We were never again invited to participate as a member of follow-on Budget
Advisory Committees.
The state, counties and cities are going
to be squeezed by slowing income, and our suggestion to all is "Follow
the Money, Inside the House."
LETTERS TO THE LEAGUE
We seek “Letters to the League”
from Members concerning projects and issues on which we are working, along
with recommendations on those we should look at. Letters may be edited
and republished in any format, primarily in the interest of available
space. Send letters, faxes, or e-mail to the Sacramento County Taxpayers
League. Our e-mail is sactaxleague@prodigy.net;
our telephone number is (916) 921-5991. Our fax number is (916) 567-1279.
And our address is:
Sacramento County Taxpayers League
1804 Tribute Road, Suite 207
Sacramento, CA 95815.
EXECUTIVE DIRECTORS
MESSAGE
The seated President stepped from under the
shelter of the Capital building that protected him from the rain, and
went to the table to deliver his Second Inaugural Address. Precisely when
he began to speak the sun broke through the clouds, the rain ended, and
it became clear and calm. Shortly after his first Inauguration, America
had gone to war as a result of an unwarranted rebellious attack on the
nation, and after nearly four years of war, during which he was attacked
repeatedly in the press, lampooned by critical cartoonists, and regaled
by a split citizenry for and against the war that had torn a nation asunder
because of seemingly unending casualties. A weariness of spirit pervaded
the nation. The address was not a recitation of achievement, but instead
was a sermon in which he asked his audience think with him about the cause
and meaning of the war.
He ended with these words: "With malice
toward none; with charity for all; with firmness in the right, as God
gives us to see the right, let us strive on to finish the work we are
in; to bind up the nation's wounds; to care for him who shall have borne
the battle, and for his widow, and his orphan to do all which may achieve
and cherish a just, and a lasting peace, among ourselves, and with all
nations." Forty-one days later, on April 15, 1865, Lincoln was dead.
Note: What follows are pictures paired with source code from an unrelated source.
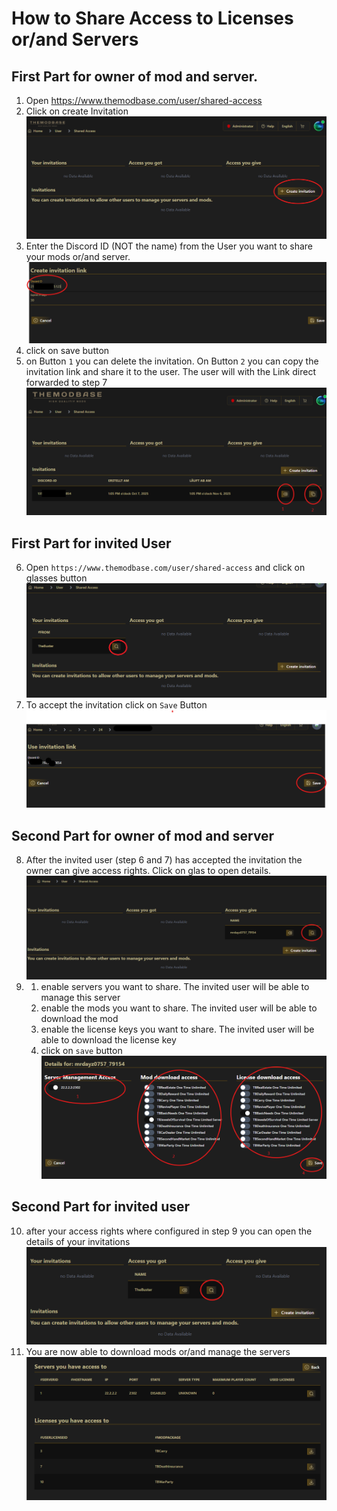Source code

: # How to Share Access to Licenses or/and Servers

## First Part for owner of mod and server.

1. Open https://www.themodbase.com/user/shared-access
2. Click on create Invitation
![share_access_start.png](images/share_access_start.png)
3. Enter the Discord ID (NOT the name) from the User you want to share your mods or/and server.
![share_access_invite.png](images/share_access_invite.png)
4. click on save button
5. on Button `1` you can delete the invitation. On Button `2` you can copy the invitation link and share it to the user. The user will with the Link direct forwarded to step 7 
![share_access_invite_overview.png](images/share_access_invite_overview.png)

## First Part for invited User

6. Open `https://www.themodbase.com/user/shared-access` and click on glasses button
![share_access_accept_invite.png](images/share_access_accept_invite.png)
7. To accept the invitation click on `Save` Button
![share_access_accept_invite_2.png](images/share_access_invite_2.png)

## Second Part for owner of mod and server

8. After the invited user (step 6 and 7) has accepted the invitation the owner can give access rights. Click on glas to open details.
![share_access_configure_access_1.png](images/share_access_configure_access_1.png)
9.
   1. enable servers you want to share. The invited user will be able to manage this server
   2. enable the mods you want to share. The invited user will be able to download the mod
   3. enable the license keys you want to share. The invited user will be able to download the license key
   4. click on `save` button
![share_access_configure_access_2.png](images/share_access_configure_access_2.png)
## Second Part for invited user
10. after your access rights where configured in step 9 you can open the details of your invitations
![share_access_your_access.png](images/share_access_your_access.png)
11. You are now able to download mods or/and manage the servers
![share_access_your_access_2.png](images/share_access_your_access_2.png)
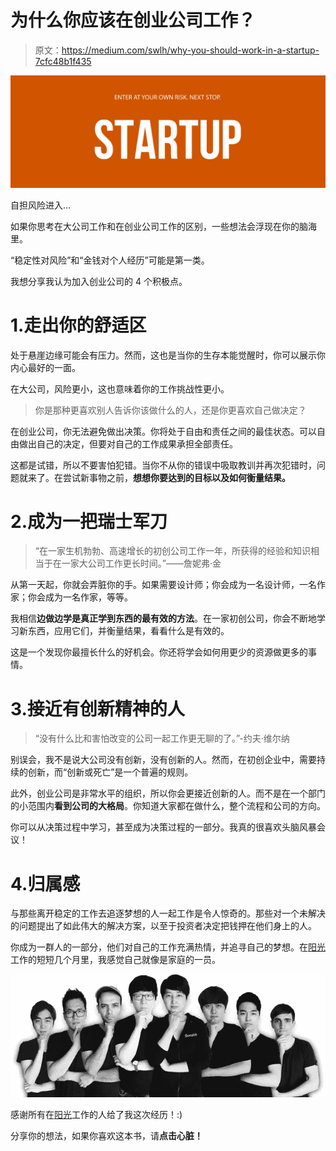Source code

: # 为什么你应该在创业公司工作？

> 原文：<https://medium.com/swlh/why-you-should-work-in-a-startup-7cfc48b1f435>

![](img/c65a2223739bed8190960beef56e66a7.png)

自担风险进入…

如果你思考在大公司工作和在创业公司工作的区别，一些想法会浮现在你的脑海里。

“稳定性对风险”和“金钱对个人经历”可能是第一类。

我想分享我认为加入创业公司的 4 个积极点。

# 1.走出你的舒适区

处于悬崖边缘可能会有压力。然而，这也是当你的生存本能觉醒时，你可以展示你内心最好的一面。

在大公司，风险更小，这也意味着你的工作挑战性更小。

> 你是那种更喜欢别人告诉你该做什么的人，还是你更喜欢自己做决定？

在创业公司，你无法避免做出决策。你将处于自由和责任之间的最佳状态。可以自由做出自己的决定，但要对自己的工作成果承担全部责任。

这都是试错，所以不要害怕犯错。当你不从你的错误中吸取教训并再次犯错时，问题就来了。在尝试新事物之前，**想想你要达到的目标以及如何衡量结果。**

# 2.成为一把瑞士军刀

> “在一家生机勃勃、高速增长的初创公司工作一年，所获得的经验和知识相当于在一家大公司工作更长时间。”——詹妮弗·金

从第一天起，你就会弄脏你的手。如果需要设计师；你会成为一名设计师，一名作家；你会成为一名作家，等等。

我相信**边做边学是真正学到东西的最有效的方法**。在一家初创公司，你会不断地学习新东西，应用它们，并衡量结果，看看什么是有效的。

这是一个发现你最擅长什么的好机会。你还将学会如何用更少的资源做更多的事情。

# 3.接近有创新精神的人

> “没有什么比和害怕改变的公司一起工作更无聊的了。”-约夫·维尔纳

别误会，我不是说大公司没有创新，没有创新的人。然而，在初创企业中，需要持续的创新，而“创新或死亡”是一个普遍的规则。

此外，创业公司是非常水平的组织，所以你会更接近创新的人。而不是在一个部门的小范围内**看到公司的大格局**。你知道大家都在做什么，整个流程和公司的方向。

你可以从决策过程中学习，甚至成为决策过程的一部分。我真的很喜欢头脑风暴会议！

# 4.归属感

与那些离开稳定的工作去追逐梦想的人一起工作是令人惊奇的。那些对一个未解决的问题提出了如此伟大的解决方案，以至于投资者决定把钱押在他们身上的人。

你成为一群人的一部分，他们对自己的工作充满热情，并追寻自己的梦想。在[阳光](http://sunshine.app.link/download-blogpost)工作的短短几个月里，我感觉自己就像是家庭的一员。

![](img/465b381a049745fcf98ecca2b6c77e9e.png)

感谢所有在[阳光](http://sunshine.app.link/download-blogpost)工作的人给了我这次经历！:)

分享你的想法，如果你喜欢这本书，请**点击心脏！**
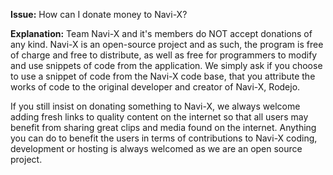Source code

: **Issue:** How can I donate money to Navi-X?

**Explanation:** Team Navi-X and it's members do NOT accept donations of any kind. Navi-X is an open-source project and as such, the program is free of charge and free to distribute, as well as free for programmers to modify and use snippets of code from the application. We simply ask if you choose to use a snippet of code from the Navi-X code base, that you attribute the works of code to the original developer and creator of Navi-X, Rodejo.

If you still insist on donating something to Navi-X, we always welcome adding fresh links to quality content on the internet so that all users may benefit from sharing great clips and media found on the internet. Anything you can do to benefit the users in terms of contributions to Navi-X coding, development or hosting is always welcomed as we are an open source project.
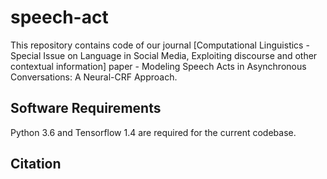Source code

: # speech-act

This repository contains code of our journal [Computational Linguistics - Special Issue on Language in Social Media, Exploiting discourse and other contextual information] paper - Modeling Speech Acts in Asynchronous Conversations: A Neural-CRF Approach.
 
Software Requirements
---------------------

Python 3.6 and Tensorflow 1.4 are required for the current codebase.


Citation
--------
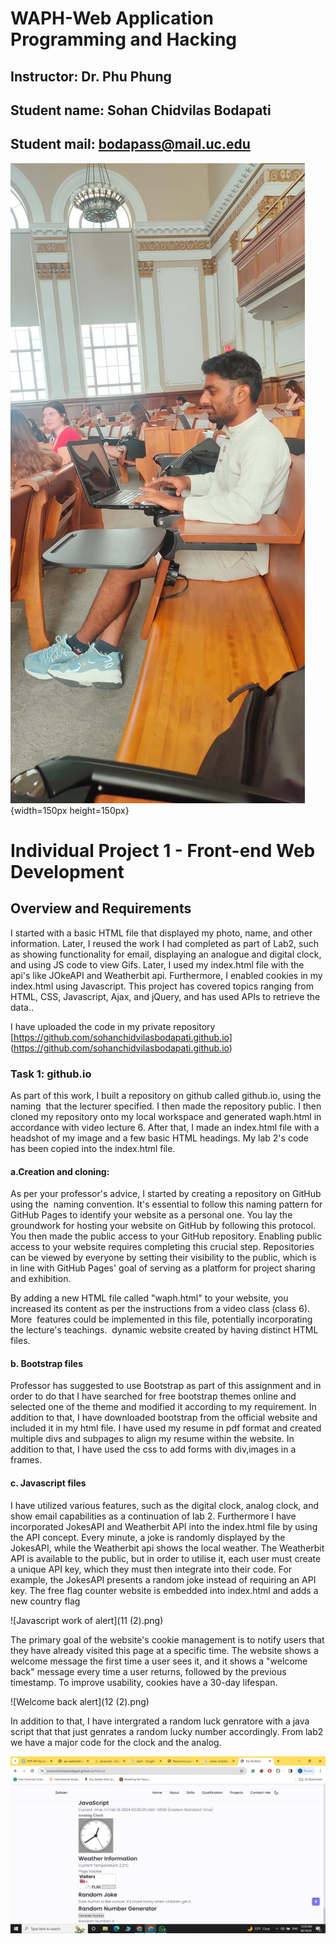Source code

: # WAPH-Web Application Programming and Hacking

## Instructor: Dr. Phu Phung

## Student name: Sohan Chidvilas Bodapati

## Student mail: bodapass@mail.uc.edu

![headshot](assets/img/Pro.jpg){width=150px height=150px}

# Individual Project 1 - Front-end Web Development 

## Overview and Requirements 

I started with a basic HTML file that displayed my photo, name, and other information. Later, I reused the work I had completed as part of Lab2, such as showing functionality for email, displaying an analogue and digital clock, and using JS code to view Gifs. Later, I used my index.html file with the api's like JOkeAPI and Weatherbit api. Furthermore, I enabled cookies in my index.html using Javascript. This project has covered topics ranging from HTML, CSS, Javascript, Ajax, and jQuery, and has used APIs to retrieve the data..

I have uploaded the code in my private repository [https://github.com/sohanchidvilasbodapati.github.io] (https://github.com/sohanchidvilasbodapati.github.io)


### Task 1: github.io

As part of this work, I built a repository on github called github.io, using the naming  that the lecturer specified. I then made the repository public. I then cloned my repository onto my local workspace and generated waph.html in accordance with video lecture 6. After that, I made an index.html file with a headshot of my image and a few basic HTML headings. My lab 2's code has been copied into the index.html file. 

#### a.Creation and cloning:
As per your professor's advice, I started by creating a repository on GitHub using the  naming convention. It's essential to follow this naming pattern for GitHub Pages to identify your website as a personal one. 
You lay the groundwork for hosting your website on GitHub by following this protocol.
You then made the public access to your GitHub repository. Enabling public access to your website requires completing this crucial step. Repositories can be viewed by everyone by setting their visibility to the public, which is in line with GitHub Pages' goal of serving as a platform for project sharing and exhibition.

By adding a new HTML file called "waph.html" to your website, you increased its content as per the instructions from a video class (class 6). More  features could be implemented in this file, potentially incorporating the lecture's teachings.  dynamic website created by having distinct HTML files.


####  b. Bootstrap files

Professor has suggested to use Bootstrap as part of this assignment and in order to do that I have searched for free bootstrap themes online and selected one of the theme and modified it according to my requirement. In addition to that, I have downloaded bootstrap from the official website and included it in my html file. I have used my resume in pdf format and created multiple divs and subpages to align my resume within the website. In addition to that, I have used the css to add forms with div,images in a frames.

#### c. Javascript files

I have utilized various features, such as the digital clock, analog clock, and show email capabilities as a continuation of lab 2. Furthermore I have incorporated JokesAPI and Weatherbit API into the index.html file by using the API concept. Every minute, a joke is randomly displayed by the JokesAPI, while the Weatherbit api shows the local weather.
The Weatherbit API is available to the public, but in order to utilise it, each user must create a unique API key, which they must then integrate into their code. For example, the JokesAPI presents a random joke instead of requiring an API key.
The free flag counter website is embedded into index.html and adds a new country flag

![Javascript work of alert](11 (2).png)

The primary goal of the website's cookie management is to notify users that they have already visited this page at a specific time. The website shows a welcome message the first time a user sees it, and it shows a "welcome back" message every time a user returns, followed by the previous timestamp. To improve usability, cookies have a 30-day lifespan.

![Welcome back alert](12 (2).png)


In addition to that, I have intergrated a random luck genratore with a java script that that just genrates a random lucky number accordingly. From lab2 we have a major code for the clock and the analog. 

![Show all the java script work](13.png)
His second Inaugural Address is graven in a wall in his monument facing
our nation's Capitol. The Civil War ended on April 26, 1865. American
casualties in militaries, both North and South, is an estimated 623,000
men.*
* Based, in part, on Lincoln's Greatest
Speech: The Second Inaugural, by Ronald C. White, Jr.
After four years of war in Iraq, we appear
to be a nation whose citizenry is also exhibiting a similar weariness
of spirit that prevailed before the Civil War and the war in Vietnam ended.
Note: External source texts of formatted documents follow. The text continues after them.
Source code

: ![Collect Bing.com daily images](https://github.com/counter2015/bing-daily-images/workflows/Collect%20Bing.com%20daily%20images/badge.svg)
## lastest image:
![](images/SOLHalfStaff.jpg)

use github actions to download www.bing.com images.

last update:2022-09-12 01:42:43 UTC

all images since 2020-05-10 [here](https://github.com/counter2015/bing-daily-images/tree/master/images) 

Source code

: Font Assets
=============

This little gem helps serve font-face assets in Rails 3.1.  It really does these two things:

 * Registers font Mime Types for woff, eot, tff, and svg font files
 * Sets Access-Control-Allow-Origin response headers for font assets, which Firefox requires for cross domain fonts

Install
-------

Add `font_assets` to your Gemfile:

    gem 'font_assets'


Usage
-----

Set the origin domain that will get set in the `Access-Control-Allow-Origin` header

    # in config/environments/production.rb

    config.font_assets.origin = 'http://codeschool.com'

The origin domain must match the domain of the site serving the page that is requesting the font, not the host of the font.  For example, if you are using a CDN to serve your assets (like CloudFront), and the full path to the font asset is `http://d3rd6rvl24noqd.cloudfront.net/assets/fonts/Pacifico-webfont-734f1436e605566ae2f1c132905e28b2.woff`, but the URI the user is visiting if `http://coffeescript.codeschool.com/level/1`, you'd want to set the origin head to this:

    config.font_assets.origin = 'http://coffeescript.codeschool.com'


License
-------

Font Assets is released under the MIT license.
And we must beware of letting the effect of that weariness betray the
men and women we have put in harms way. Always remember what Abraham Lincoln
said in his famous June 16, 1858 speech in Springfield during his run
against Stephen Douglas for the U.S. Senate. He said: "A house divided
against itself cannot stand." Little did he know that he would be
called upon, as President, to lead the cause to save a divided Union at
a horrendous cost in American blood.